• Task statement
In your reply, write out the records exactly, each line intact.

• Dataset
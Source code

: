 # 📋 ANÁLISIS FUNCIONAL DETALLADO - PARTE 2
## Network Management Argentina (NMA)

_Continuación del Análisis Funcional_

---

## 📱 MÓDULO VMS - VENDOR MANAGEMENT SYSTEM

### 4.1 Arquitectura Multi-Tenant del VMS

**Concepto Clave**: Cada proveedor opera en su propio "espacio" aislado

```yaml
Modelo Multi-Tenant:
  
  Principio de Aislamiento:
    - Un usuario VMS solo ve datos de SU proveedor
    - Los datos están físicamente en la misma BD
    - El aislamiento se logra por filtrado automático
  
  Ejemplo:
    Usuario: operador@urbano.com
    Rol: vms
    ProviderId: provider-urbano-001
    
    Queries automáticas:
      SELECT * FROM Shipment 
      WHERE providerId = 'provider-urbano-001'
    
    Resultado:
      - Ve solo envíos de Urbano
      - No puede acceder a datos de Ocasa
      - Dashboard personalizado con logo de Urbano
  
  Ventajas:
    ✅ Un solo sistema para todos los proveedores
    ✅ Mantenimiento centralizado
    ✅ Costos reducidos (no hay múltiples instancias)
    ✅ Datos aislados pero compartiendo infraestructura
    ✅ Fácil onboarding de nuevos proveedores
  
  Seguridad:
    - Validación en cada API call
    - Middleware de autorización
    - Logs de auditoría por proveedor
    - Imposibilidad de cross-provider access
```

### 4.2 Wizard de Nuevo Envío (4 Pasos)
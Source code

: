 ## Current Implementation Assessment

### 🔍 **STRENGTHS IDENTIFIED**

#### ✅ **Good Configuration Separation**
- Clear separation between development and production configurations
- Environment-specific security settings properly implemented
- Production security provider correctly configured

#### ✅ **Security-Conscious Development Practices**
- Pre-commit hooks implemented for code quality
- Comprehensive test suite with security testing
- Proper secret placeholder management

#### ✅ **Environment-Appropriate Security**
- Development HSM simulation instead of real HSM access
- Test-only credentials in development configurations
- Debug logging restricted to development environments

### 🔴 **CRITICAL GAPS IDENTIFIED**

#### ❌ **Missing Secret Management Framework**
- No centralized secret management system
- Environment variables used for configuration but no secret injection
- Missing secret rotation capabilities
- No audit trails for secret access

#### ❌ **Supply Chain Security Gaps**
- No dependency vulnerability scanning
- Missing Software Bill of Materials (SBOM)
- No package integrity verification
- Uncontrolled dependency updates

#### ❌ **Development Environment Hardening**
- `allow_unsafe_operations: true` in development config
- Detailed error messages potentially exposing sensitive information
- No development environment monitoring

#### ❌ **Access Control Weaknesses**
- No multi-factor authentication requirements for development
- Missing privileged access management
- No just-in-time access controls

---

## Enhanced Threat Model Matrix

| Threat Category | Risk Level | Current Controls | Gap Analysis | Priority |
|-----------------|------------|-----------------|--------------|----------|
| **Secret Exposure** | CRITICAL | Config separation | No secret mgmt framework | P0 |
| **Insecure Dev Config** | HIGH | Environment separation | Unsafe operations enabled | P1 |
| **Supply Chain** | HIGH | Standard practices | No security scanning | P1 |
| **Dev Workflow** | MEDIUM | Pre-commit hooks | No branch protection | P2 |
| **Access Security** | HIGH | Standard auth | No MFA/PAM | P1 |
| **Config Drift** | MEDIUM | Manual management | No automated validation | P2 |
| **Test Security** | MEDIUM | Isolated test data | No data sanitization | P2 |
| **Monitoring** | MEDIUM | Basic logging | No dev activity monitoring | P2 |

• Solution for this problem
Source code

: # 📋 ANÁLISIS FUNCIONAL DETALLADO - PARTE 2
## Network Management Argentina (NMA)

_Continuación del Análisis Funcional_

---

## 📱 MÓDULO VMS - VENDOR MANAGEMENT SYSTEM

### 4.1 Arquitectura Multi-Tenant del VMS

**Concepto Clave**: Cada proveedor opera en su propio "espacio" aislado

```yaml
Modelo Multi-Tenant:
  
  Principio de Aislamiento:
    - Un usuario VMS solo ve datos de SU proveedor
    - Los datos están físicamente en la misma BD
    - El aislamiento se logra por filtrado automático
  
  Ejemplo:
    Usuario: operador@urbano.com
    Rol: vms
    ProviderId: provider-urbano-001
    
    Queries automáticas:
      SELECT * FROM Shipment 
      WHERE providerId = 'provider-urbano-001'
    
    Resultado:
      - Ve solo envíos de Urbano
      - No puede acceder a datos de Ocasa
      - Dashboard personalizado con logo de Urbano
  
  Ventajas:
    ✅ Un solo sistema para todos los proveedores
    ✅ Mantenimiento centralizado
    ✅ Costos reducidos (no hay múltiples instancias)
    ✅ Datos aislados pero compartiendo infraestructura
    ✅ Fácil onboarding de nuevos proveedores
  
  Seguridad:
    - Validación en cada API call
    - Middleware de autorización
    - Logs de auditoría por proveedor
    - Imposibilidad de cross-provider access
```

### 4.2 Wizard de Nuevo Envío (4 Pasos)
Source code

: ## Current Implementation Assessment

### 🔍 **STRENGTHS IDENTIFIED**

#### ✅ **Good Configuration Separation**
- Clear separation between development and production configurations
- Environment-specific security settings properly implemented
- Production security provider correctly configured

#### ✅ **Security-Conscious Development Practices**
- Pre-commit hooks implemented for code quality
- Comprehensive test suite with security testing
- Proper secret placeholder management

#### ✅ **Environment-Appropriate Security**
- Development HSM simulation instead of real HSM access
- Test-only credentials in development configurations
- Debug logging restricted to development environments

### 🔴 **CRITICAL GAPS IDENTIFIED**

#### ❌ **Missing Secret Management Framework**
- No centralized secret management system
- Environment variables used for configuration but no secret injection
- Missing secret rotation capabilities
- No audit trails for secret access

#### ❌ **Supply Chain Security Gaps**
- No dependency vulnerability scanning
- Missing Software Bill of Materials (SBOM)
- No package integrity verification
- Uncontrolled dependency updates

#### ❌ **Development Environment Hardening**
- `allow_unsafe_operations: true` in development config
- Detailed error messages potentially exposing sensitive information
- No development environment monitoring

#### ❌ **Access Control Weaknesses**
- No multi-factor authentication requirements for development
- Missing privileged access management
- No just-in-time access controls

---

## Enhanced Threat Model Matrix

| Threat Category | Risk Level | Current Controls | Gap Analysis | Priority |
|-----------------|------------|-----------------|--------------|----------|
| **Secret Exposure** | CRITICAL | Config separation | No secret mgmt framework | P0 |
| **Insecure Dev Config** | HIGH | Environment separation | Unsafe operations enabled | P1 |
| **Supply Chain** | HIGH | Standard practices | No security scanning | P1 |
| **Dev Workflow** | MEDIUM | Pre-commit hooks | No branch protection | P2 |
| **Access Security** | HIGH | Standard auth | No MFA/PAM | P1 |
| **Config Drift** | MEDIUM | Manual management | No automated validation | P2 |
| **Test Security** | MEDIUM | Isolated test data | No data sanitization | P2 |
| **Monitoring** | MEDIUM | Basic logging | No dev activity monitoring | P2 |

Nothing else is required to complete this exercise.